A former US military police commander said to have allowed Cuban cigars for the imprisoned late Iraqi president Saddam Hussein was to go on trial yesterday on charges of aiding the enemy, giving special privileges to detainees and inappropriate conduct with an interpreter.
Army Lieutenant-Colonel William Steele, a reservist, had already pleaded guilty at a pretrial hearing on Oct. 7 to three of seven charges on the indictment sheet.
The three carry a maximum sentence of six years in prison, forfeiture of pay and dismissal from the Army, the US military said.
Steele will be tried on the remaining charges, including aiding the enemy by providing an unmonitored cellphone to prisoners, giving special privileges to detainees and acting inappropriately with an interpreter and failing to obey an order, the military said.
If convicted, Steele could face life in prison.
He initially faced a possible death sentence on the charge of aiding the enemy -- which under US military law is a capital offense -- but a former acting commander general of US forces in Iraq opted to make it a non-capital case, US military spokesman Lieutenant-Colonel Rudolph Burwell said last week.
The trial has twice been delayed to give lawyers more time to prepare.
The alleged incidents in the case took place from October 2005 to February this year, starting when Steele was commander of the 451st Military Police Detachment at Camp Cropper prison in Baghdad, and in his later post as a senior patrol officer at nearby Camp Victory with the 89th Military Police Brigade.
In pretrial testimony in June, witnesses said that Steele approved buying Cuban cigars for Saddam, fraternized with a detainee's daughter and used his service pistol to intimidate tower guards. He has been behind bars in Kuwait since March.
Saddam was held at Camp Cropper until he was hanged by Iraqi authorities last December.
Steele originally faced nine charges, but prosecutors dismissed allegations connected to an inappropriate relationship with the daughter of a detainee and the improper spending of government money by buying comfort items, including cigars, for prisoners, Burwell said.
The only other US officer known to have been accused of collaborating with the enemy since the start of the Iraq war was Captain James Yee, a Muslim chaplain who was linked to a possible espionage ring at the Guantanamo Bay, Cuba, military prison. He was eventually cleared and given an honorable discharge.
In pretrial hearings earlier this year, preceding the decision whether the case would go to a court martial, Brigadier General Kevin McBride, a former commander of the 43rd Military Police Brigade in Iraq, said Camp Cropper was positively reviewed by the international Red Cross during Steele's time there.
But McBride also said that Steele had used his service pistol to intimidate some of the tower guards at the jail.
Another witness, Special Agent John Nocella, said Steele allowed Iraqi detainees to use his cellphone for unmonitored calls from the prison even though he knew it was wrong.
Nocella also said Steele empathized with high-value detainees, who included Saddam and other key figures from his regime.

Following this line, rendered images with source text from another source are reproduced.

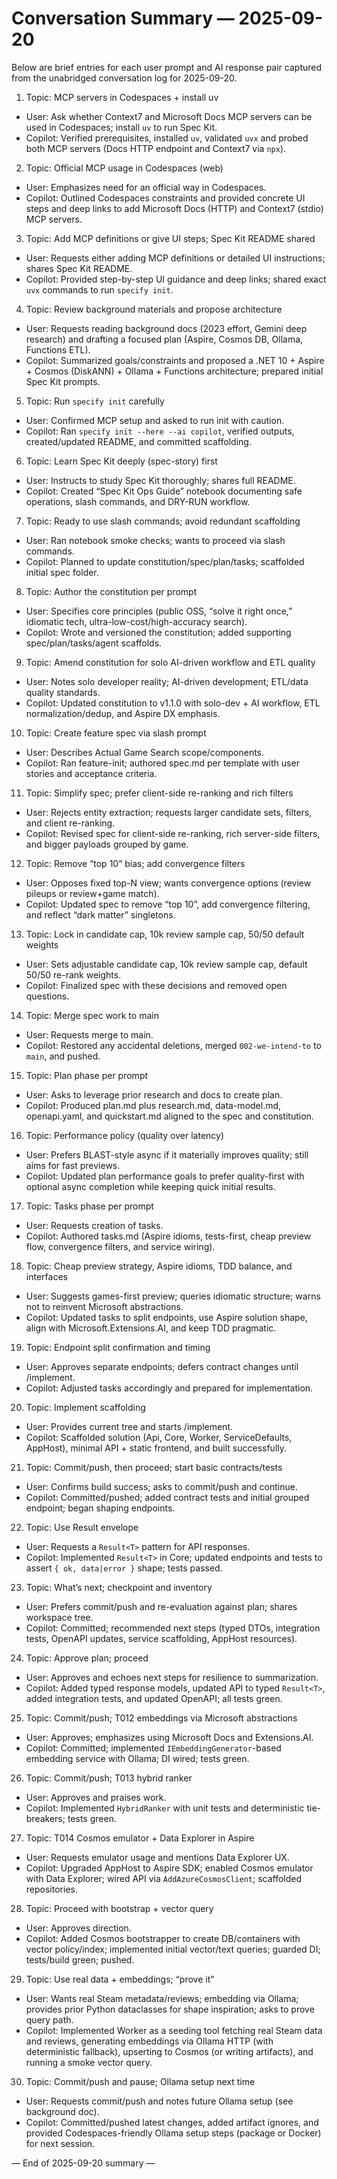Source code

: # Conversation Summary — 2025-09-20

Below are brief entries for each user prompt and AI response pair captured from the unabridged conversation log for 2025-09-20.

1) Topic: MCP servers in Codespaces + install uv
- User: Ask whether Context7 and Microsoft Docs MCP servers can be used in Codespaces; install `uv` to run Spec Kit.
- Copilot: Verified prerequisites, installed `uv`, validated `uvx` and probed both MCP servers (Docs HTTP endpoint and Context7 via `npx`).

2) Topic: Official MCP usage in Codespaces (web)
- User: Emphasizes need for an official way in Codespaces.
- Copilot: Outlined Codespaces constraints and provided concrete UI steps and deep links to add Microsoft Docs (HTTP) and Context7 (stdio) MCP servers.

3) Topic: Add MCP definitions or give UI steps; Spec Kit README shared
- User: Requests either adding MCP definitions or detailed UI instructions; shares Spec Kit README.
- Copilot: Provided step-by-step UI guidance and deep links; shared exact `uvx` commands to run `specify init`.

4) Topic: Review background materials and propose architecture
- User: Requests reading background docs (2023 effort, Gemini deep research) and drafting a focused plan (Aspire, Cosmos DB, Ollama, Functions ETL).
- Copilot: Summarized goals/constraints and proposed a .NET 10 + Aspire + Cosmos (DiskANN) + Ollama + Functions architecture; prepared initial Spec Kit prompts.

5) Topic: Run `specify init` carefully
- User: Confirmed MCP setup and asked to run init with caution.
- Copilot: Ran `specify init --here --ai copilot`, verified outputs, created/updated README, and committed scaffolding.

6) Topic: Learn Spec Kit deeply (spec-story) first
- User: Instructs to study Spec Kit thoroughly; shares full README.
- Copilot: Created “Spec Kit Ops Guide” notebook documenting safe operations, slash commands, and DRY-RUN workflow.

7) Topic: Ready to use slash commands; avoid redundant scaffolding
- User: Ran notebook smoke checks; wants to proceed via slash commands.
- Copilot: Planned to update constitution/spec/plan/tasks; scaffolded initial spec folder.

8) Topic: Author the constitution per prompt
- User: Specifies core principles (public OSS, “solve it right once,” idiomatic tech, ultra-low-cost/high-accuracy search).
- Copilot: Wrote and versioned the constitution; added supporting spec/plan/tasks/agent scaffolds.

9) Topic: Amend constitution for solo AI-driven workflow and ETL quality
- User: Notes solo developer reality; AI-driven development; ETL/data quality standards.
- Copilot: Updated constitution to v1.1.0 with solo-dev + AI workflow, ETL normalization/dedup, and Aspire DX emphasis.

10) Topic: Create feature spec via slash prompt
- User: Describes Actual Game Search scope/components.
- Copilot: Ran feature-init; authored spec.md per template with user stories and acceptance criteria.

11) Topic: Simplify spec; prefer client-side re-ranking and rich filters
- User: Rejects entity extraction; requests larger candidate sets, filters, and client re-ranking.
- Copilot: Revised spec for client-side re-ranking, rich server-side filters, and bigger payloads grouped by game.

12) Topic: Remove “top 10” bias; add convergence filters
- User: Opposes fixed top-N view; wants convergence options (review pileups or review+game match).
- Copilot: Updated spec to remove “top 10”, add convergence filtering, and reflect “dark matter” singletons.

13) Topic: Lock in candidate cap, 10k review sample cap, 50/50 default weights
- User: Sets adjustable candidate cap, 10k review sample cap, default 50/50 re-rank weights.
- Copilot: Finalized spec with these decisions and removed open questions.

14) Topic: Merge spec work to main
- User: Requests merge to main.
- Copilot: Restored any accidental deletions, merged `002-we-intend-to` to `main`, and pushed.

15) Topic: Plan phase per prompt
- User: Asks to leverage prior research and docs to create plan.
- Copilot: Produced plan.md plus research.md, data-model.md, openapi.yaml, and quickstart.md aligned to the spec and constitution.

16) Topic: Performance policy (quality over latency)
- User: Prefers BLAST-style async if it materially improves quality; still aims for fast previews.
- Copilot: Updated plan performance goals to prefer quality-first with optional async completion while keeping quick initial results.

17) Topic: Tasks phase per prompt
- User: Requests creation of tasks.
- Copilot: Authored tasks.md (Aspire idioms, tests-first, cheap preview flow, convergence filters, and service wiring).

18) Topic: Cheap preview strategy, Aspire idioms, TDD balance, and interfaces
- User: Suggests games-first preview; queries idiomatic structure; warns not to reinvent Microsoft abstractions.
- Copilot: Updated tasks to split endpoints, use Aspire solution shape, align with Microsoft.Extensions.AI, and keep TDD pragmatic.

19) Topic: Endpoint split confirmation and timing
- User: Approves separate endpoints; defers contract changes until /implement.
- Copilot: Adjusted tasks accordingly and prepared for implementation.

20) Topic: Implement scaffolding
- User: Provides current tree and starts /implement.
- Copilot: Scaffolded solution (Api, Core, Worker, ServiceDefaults, AppHost), minimal API + static frontend, and built successfully.

21) Topic: Commit/push, then proceed; start basic contracts/tests
- User: Confirms build success; asks to commit/push and continue.
- Copilot: Committed/pushed; added contract tests and initial grouped endpoint; began shaping endpoints.

22) Topic: Use Result<T> envelope
- User: Requests a `Result<T>` pattern for API responses.
- Copilot: Implemented `Result<T>` in Core; updated endpoints and tests to assert `{ ok, data|error }` shape; tests passed.

23) Topic: What’s next; checkpoint and inventory
- User: Prefers commit/push and re-evaluation against plan; shares workspace tree.
- Copilot: Committed; recommended next steps (typed DTOs, integration tests, OpenAPI updates, service scaffolding, AppHost resources).

24) Topic: Approve plan; proceed
- User: Approves and echoes next steps for resilience to summarization.
- Copilot: Added typed response models, updated API to typed `Result<T>`, added integration tests, and updated OpenAPI; all tests green.

25) Topic: Commit/push; T012 embeddings via Microsoft abstractions
- User: Approves; emphasizes using Microsoft Docs and Extensions.AI.
- Copilot: Committed; implemented `IEmbeddingGenerator`-based embedding service with Ollama; DI wired; tests green.

26) Topic: Commit/push; T013 hybrid ranker
- User: Approves and praises work.
- Copilot: Implemented `HybridRanker` with unit tests and deterministic tie-breakers; tests green.

27) Topic: T014 Cosmos emulator + Data Explorer in Aspire
- User: Requests emulator usage and mentions Data Explorer UX.
- Copilot: Upgraded AppHost to Aspire SDK; enabled Cosmos emulator with Data Explorer; wired API via `AddAzureCosmosClient`; scaffolded repositories.

28) Topic: Proceed with bootstrap + vector query
- User: Approves direction.
- Copilot: Added Cosmos bootstrapper to create DB/containers with vector policy/index; implemented initial vector/text queries; guarded DI; tests/build green; pushed.

29) Topic: Use real data + embeddings; “prove it”
- User: Wants real Steam metadata/reviews; embedding via Ollama; provides prior Python dataclasses for shape inspiration; asks to prove query path.
- Copilot: Implemented Worker as a seeding tool fetching real Steam data and reviews, generating embeddings via Ollama HTTP (with deterministic fallback), upserting to Cosmos (or writing artifacts), and running a smoke vector query.

30) Topic: Commit/push and pause; Ollama setup next time
- User: Requests commit/push and notes future Ollama setup (see background doc).
- Copilot: Committed/pushed latest changes, added artifact ignores, and provided Codespaces-friendly Ollama setup steps (package or Docker) for next session.

— End of 2025-09-20 summary —
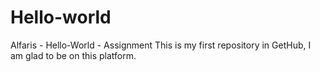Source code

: # Hello-world
Alfaris - Hello-World - Assignment
This is my first repository in GetHub,
I am glad to be on this platform.
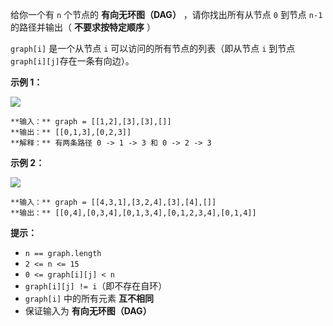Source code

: 给你一个有 `n` 个节点的 **有向无环图（DAG）** ，请你找出所有从节点 `0` 到节点 `n-1` 的路径并输出（ **不要求按特定顺序** ）

 `graph[i]` 是一个从节点 `i` 可以访问的所有节点的列表（即从节点 `i` 到节点 `graph[i][j]`存在一条有向边）。



**示例 1：**

![](https://assets.leetcode.com/uploads/2020/09/28/all_1.jpg)

    
    
    **输入：** graph = [[1,2],[3],[3],[]]
    **输出：** [[0,1,3],[0,2,3]]
    **解释：** 有两条路径 0 -> 1 -> 3 和 0 -> 2 -> 3
    

**示例 2：**

![](https://assets.leetcode.com/uploads/2020/09/28/all_2.jpg)

    
    
    **输入：** graph = [[4,3,1],[3,2,4],[3],[4],[]]
    **输出：** [[0,4],[0,3,4],[0,1,3,4],[0,1,2,3,4],[0,1,4]]
    



**提示：**

  * `n == graph.length`
  * `2 <= n <= 15`
  * `0 <= graph[i][j] < n`
  * `graph[i][j] != i`（即不存在自环）
  * `graph[i]` 中的所有元素 **互不相同**
  * 保证输入为 **有向无环图（DAG）**



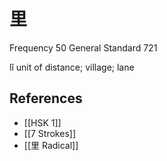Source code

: # 里
Frequency 50
General Standard 721

lǐ
unit of distance; village; lane

## References
- [[HSK 1]]
- [[7 Strokes]]
- [[里 Radical]]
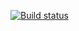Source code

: [![Build status](https://ci.appveyor.com/api/projects/status/8wmmaoi0wbqn7kkq?svg=true)](https://ci.appveyor.com/project/MAGZSIM/apici)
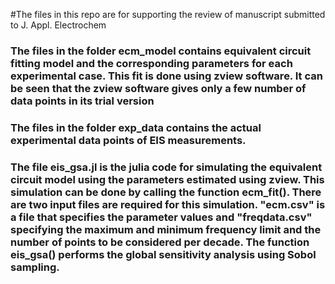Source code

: 
#The files in this repo are for supporting the review of manuscript submitted to J. Appl. Electrochem

### The files in the folder ecm\_model contains equivalent circuit fitting model and the corresponding parameters for each experimental case. This fit is done using zview software. It can be seen that the zview software gives only a few number of data points in its trial version
### The files in the folder exp\_data contains the actual experimental data points of EIS measurements. 
### The file eis\_gsa.jl is the julia code for simulating the equivalent circuit model using the parameters estimated using zview. This simulation can be done by calling the function ecm\_fit(). There are two input files are required for this simulation. "ecm.csv" is a file that specifies the parameter values and "freqdata.csv" specifying the maximum and minimum frequency limit and the number of points to be considered per decade. The function eis\_gsa() performs the global sensitivity analysis using Sobol sampling. 

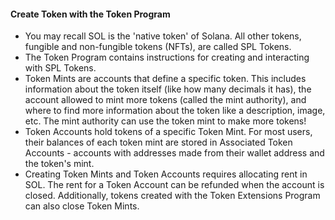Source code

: #### Create Token with the Token Program
- You may recall SOL is the 'native token' of Solana. All other tokens, fungible and non-fungible tokens (NFTs), are called SPL Tokens.
- The Token Program contains instructions for creating and interacting with SPL Tokens.
- Token Mints are accounts that define a specific token. This includes information about the token itself (like how many decimals it has), the account allowed to mint more tokens (called the mint authority), and where to find more information about the token like a description, image, etc. The mint authority can use the token mint to make more tokens!
- Token Accounts hold tokens of a specific Token Mint. For most users, their balances of each token mint are stored in Associated Token Accounts - accounts with addresses made from their wallet address and the token's mint.
- Creating Token Mints and Token Accounts requires allocating rent in SOL. The rent for a Token Account can be refunded when the account is closed. Additionally, tokens created with the Token Extensions Program can also close Token Mints.
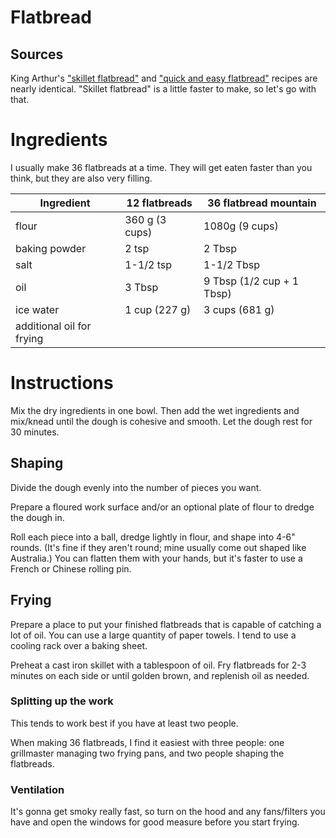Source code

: # Flatbread

## Sources
King Arthur's ["skillet flatbread"](https://www.kingarthurbaking.com/recipes/skillet-flatbreads-recipe) and 
["quick and easy flatbread"](https://www.kingarthurbaking.com/recipes/quick-and-easy-flatbreads-recipe) recipes 
are nearly identical. "Skillet flatbread" is a little faster to make, so let's go with that.

# Ingredients

I usually make 36 flatbreads at a time. They will get eaten faster than you think, but they are also very filling.

| **Ingredient** | **12 flatbreads** | **36 flatbread mountain** |
| ----------- | ----------- | ----------- |
| flour | 360 g (3 cups) | 1080g (9 cups) |
| baking powder | 2 tsp | 2 Tbsp |
| salt | 1-1/2 tsp | 1-1/2 Tbsp |
| oil | 3 Tbsp | 9 Tbsp (1/2 cup + 1 Tbsp) |
| ice water | 1 cup (227 g) | 3 cups (681 g) |
| additional oil for frying | | |

# Instructions

Mix the dry ingredients in one bowl. Then add the wet ingredients and mix/knead until the dough is cohesive and smooth. Let the dough rest for 30 minutes.

## Shaping

Divide the dough evenly into the number of pieces you want.

Prepare a floured work surface and/or an optional plate of flour to dredge the dough in.

Roll each piece into a ball, dredge lightly in flour, and shape into 4-6" rounds. 
(It's fine if they aren't round; mine usually come out shaped like Australia.) 
You can flatten them with your hands, but it's faster to use a French or Chinese rolling pin.

## Frying

Prepare a place to put your finished flatbreads that is capable of catching a lot of oil. 
You can use a large quantity of paper towels. I tend to use a cooling rack over a baking sheet.

Preheat a cast iron skillet with a tablespoon of oil. Fry flatbreads for 2-3 minutes on each side or until golden brown, and replenish oil as needed.

### Splitting up the work
This tends to work best if you have at least two people.

When making 36 flatbreads, I find it easiest with three people: one grillmaster managing two frying pans, and two people shaping the flatbreads.

### Ventilation

It's gonna get smoky really fast, so turn on the hood and any fans/filters you have and open the windows for good measure before you start frying.

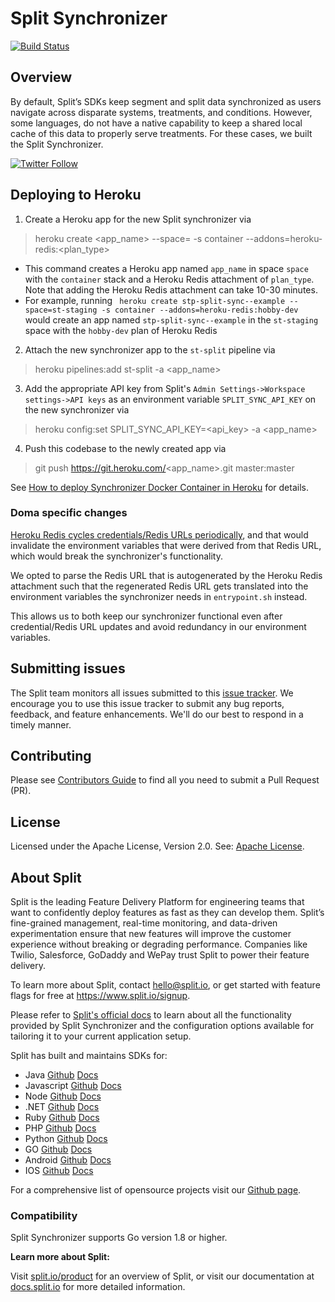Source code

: # Split Synchronizer 
[![Build Status](https://api.travis-ci.com/splitio/split-synchronizer.svg?branch=master)](https://api.travis-ci.com/splitio/split-synchronizer)

## Overview
By default, Split’s SDKs keep segment and split data synchronized as users navigate across disparate systems, treatments, and conditions. However, some languages, do not have a native capability to keep a shared local cache of this data to properly serve treatments. For these cases, we built the Split Synchronizer.

[![Twitter Follow](https://img.shields.io/twitter/follow/splitsoftware.svg?style=social&label=Follow&maxAge=1529000)](https://twitter.com/intent/follow?screen_name=splitsoftware)

## Deploying to Heroku
1. Create a Heroku app for the new Split synchronizer via
> heroku create <app_name> --space=<space> -s container --addons=heroku-redis:<plan_type>
    
  - This command creates a Heroku app named `app_name` in space `space` with the `container` stack and a Heroku Redis attachment of `plan_type`. Note that adding the Heroku Redis attachment can take 10-30 minutes.
  - For example, running ` heroku create stp-split-sync--example --space=st-staging -s container --addons=heroku-redis:hobby-dev` would create an app named `stp-split-sync--example` in the `st-staging` space with the `hobby-dev` plan of Heroku Redis

2. Attach the new synchronizer app to the `st-split` pipeline via
> heroku pipelines:add st-split -a <app_name>

3. Add the appropriate API key from Split's `Admin Settings->Workspace settings->API keys` as an environment variable `SPLIT_SYNC_API_KEY` on the new synchronizer via
> heroku config:set SPLIT_SYNC_API_KEY=<api_key> -a <app_name>

4. Push this codebase to the newly created app via 
> git push https://git.heroku.com/<app_name>.git master:master

See [How to deploy Synchronizer Docker Container in Heroku](https://help.split.io/hc/en-us/articles/360033291832-How-to-deploy-Synchronizer-Docker-Container-in-Heroku-) for details.

### Doma specific changes
[Heroku Redis cycles credentials/Redis URLs periodically](https://help.heroku.com/VN3D085X/why-have-my-heroku-redis-credentials-changed), and that would invalidate the environment variables that were derived from that Redis URL, which would break the synchronizer's functionality. 

We opted to parse the Redis URL that is autogenerated by the Heroku Redis attachment such that the regenerated Redis URL gets translated into the environment variables the synchronizer needs in `entrypoint.sh` instead. 

This allows us to both keep our synchronizer functional even after credential/Redis URL updates and avoid redundancy in our environment variables.

## Submitting issues 
The Split team monitors all issues submitted to this [issue tracker](https://github.com/splitio/split-synchronizer/issues). We encourage you to use this issue tracker to submit any bug reports, feedback, and feature enhancements. We'll do our best to respond in a timely manner.

## Contributing
Please see [Contributors Guide](CONTRIBUTORS-GUIDE.md) to find all you need to submit a Pull Request (PR).

## License
Licensed under the Apache License, Version 2.0. See: [Apache License](http://www.apache.org/licenses/).

## About Split

Split is the leading Feature Delivery Platform for engineering teams that want to confidently deploy features as fast as they can develop them. Split’s fine-grained management, real-time monitoring, and data-driven experimentation ensure that new features will improve the customer experience without breaking or degrading performance. Companies like Twilio, Salesforce, GoDaddy and WePay trust Split to power their feature delivery.

To learn more about Split, contact hello@split.io, or get started with feature flags for free at https://www.split.io/signup.

Please refer to [Split's official docs](https://help.split.io/hc/en-us/articles/360019686092-Split-Synchronizer-Proxy) to learn about all the functionality provided by Split Synchronizer and the configuration options available for tailoring it to your current application setup.

Split has built and maintains SDKs for:

* Java [Github](https://github.com/splitio/java-client) [Docs](https://help.split.io/hc/en-us/articles/360020405151-Java-SDK)
* Javascript [Github](https://github.com/splitio/javascript-client) [Docs](https://help.split.io/hc/en-us/articles/360020448791-JavaScript-SDK)
* Node [Github](https://github.com/splitio/javascript-client) [Docs](https://help.split.io/hc/en-us/articles/360020564931-Node-js-SDK)
* .NET [Github](https://github.com/splitio/.net-core-client) [Docs](https://help.split.io/hc/en-us/articles/360020240172--NET-SDK)
* Ruby [Github](https://github.com/splitio/ruby-client) [Docs](https://help.split.io/hc/en-us/articles/360020673251-Ruby-SDK)
* PHP [Github](https://github.com/splitio/php-client) [Docs](https://help.split.io/hc/en-us/articles/360020350372-PHP-SDK)
* Python [Github](https://github.com/splitio/python-client) [Docs](https://help.split.io/hc/en-us/articles/360020359652-Python-SDK)
* GO [Github](https://github.com/splitio/go-client) [Docs](https://help.split.io/hc/en-us/articles/360020093652-Go-SDK)
* Android [Github](https://github.com/splitio/android-client) [Docs](https://help.split.io/hc/en-us/articles/360020343291-Android-SDK)
* IOS [Github](https://github.com/splitio/ios-client) [Docs](https://help.split.io/hc/en-us/articles/360020401491-iOS-SDK)

For a comprehensive list of opensource projects visit our [Github page](https://github.com/splitio?utf8=%E2%9C%93&query=%20only%3Apublic%20).

### Compatibility
Split Synchronizer supports Go version 1.8 or higher.

**Learn more about Split:**

Visit [split.io/product](https://www.split.io/product) for an overview of Split, or visit our documentation at [docs.split.io](https://help.split.io/hc/en-us) for more detailed information.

None of the former regime detainees who allegedly used Steele's cellphone have been publicly identified.
A third witness, US Special Agent Steven Thomas Barnes, said that highly sensitive classified documents regarding the Army's mission in Iraq were found during a military search of Steele's living quarters in Baghdad.
It was not clear whether Barnes, McBride and Nocella would be testifying in the trial, which was expected to last through the week at a military base in Baghdad.